Since it is the ultimate “look at me” color, people are often afraid of the color orange just as I’m afraid to show off too much cleavage. (At least I might be if I had cleavage.) The color of construction cones, sports team jerseys and fast food restaurants, orange is often maligned as too stimulating, too attention getting, even vulgar. “Chrysophobia”, the fear of the color orange, is unfortunately quite common in gardening circles. Here is how you can get over it, and why you should. Done right, your garden won’t end up looking like a stripper or a kindergartner. I promise.
Orange is youthful, passionate, optimistic and playful.

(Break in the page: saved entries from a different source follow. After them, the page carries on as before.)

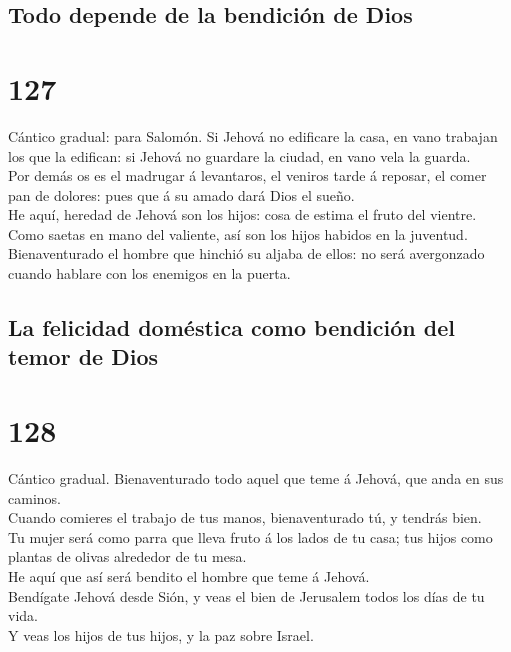 \hypertarget{todo-depende-de-la-bendiciuxf3n-de-dios}{%
\subsection{Todo depende de la bendición de
Dios}\label{todo-depende-de-la-bendiciuxf3n-de-dios}}

\hypertarget{section-19-127}{%
\section{127}\label{section-19-127}}

 Cántico gradual: para Salomón. Si Jehová no edificare la
casa, en vano trabajan los que la edifican: si Jehová no guardare la
ciudad, en vano vela la guarda.\\
 Por demás os es el madrugar á levantaros, el veniros
tarde á reposar, el comer pan de dolores: pues que á su amado dará Dios
el sueño.\\
 He aquí, heredad de Jehová son los hijos: cosa de estima
el fruto del vientre.\\
 Como saetas en mano del valiente, así son los hijos
habidos en la juventud.\\
 Bienaventurado el hombre que hinchió su aljaba de ellos:
no será avergonzado cuando hablare con los enemigos en la puerta.

\hypertarget{la-felicidad-domuxe9stica-como-bendiciuxf3n-del-temor-de-dios}{%
\subsection{La felicidad doméstica como bendición del temor de
Dios}\label{la-felicidad-domuxe9stica-como-bendiciuxf3n-del-temor-de-dios}}

\hypertarget{section-19-128}{%
\section{128}\label{section-19-128}}

 Cántico gradual. Bienaventurado todo aquel que teme á
Jehová, que anda en sus caminos.\\
 Cuando comieres el trabajo de tus manos, bienaventurado
tú, y tendrás bien.\\
 Tu mujer será como parra que lleva fruto á los lados de
tu casa; tus hijos como plantas de olivas alrededor de tu mesa.\\
 He aquí que así será bendito el hombre que teme á
Jehová.\\
 Bendígate Jehová desde Sión, y veas el bien de Jerusalem
todos los días de tu vida.\\
 Y veas los hijos de tus hijos, y la paz sobre Israel.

But just as a rock star must build to a climax if we are to experience a climax at all, if you’re going to say “look at me” with orange in the garden, be sure you can hold the viewer’s gaze once you’ve got it. The singer who belts out an entire song without varying her intensity leaves us weary. The garden that is all bustle with no repose is similarly jarring. If you want your garden to be a rock opera or even a symphony rather than a lullaby, consider orange your ally.
First, don’t stop with the orange in your 10 color pack of crayons. Seek oranges from the palest apricot through deepest red-tinged tangerine and saturated scarlet. Next, blend these with leaves of silver, blue gray, deep blue green, plum, and lime. Add flowers of lemon yellow, cream, and pale green plus deep plummy reds. Don’t forget about contrasting textures and leaf shapes while you’re at it. These combinations will be both lively and sophisticated. Your retinas won’t burn, and your guests won’t fall asleep. Now, add moments of more striking contrasts with blues and purples. Can you hear the cymbals?
Orange is warm and inviting, an oh-so-welcome contrast to our leaden northwest skies. Give the color of peaches, sunsets, and ginger kittens a try.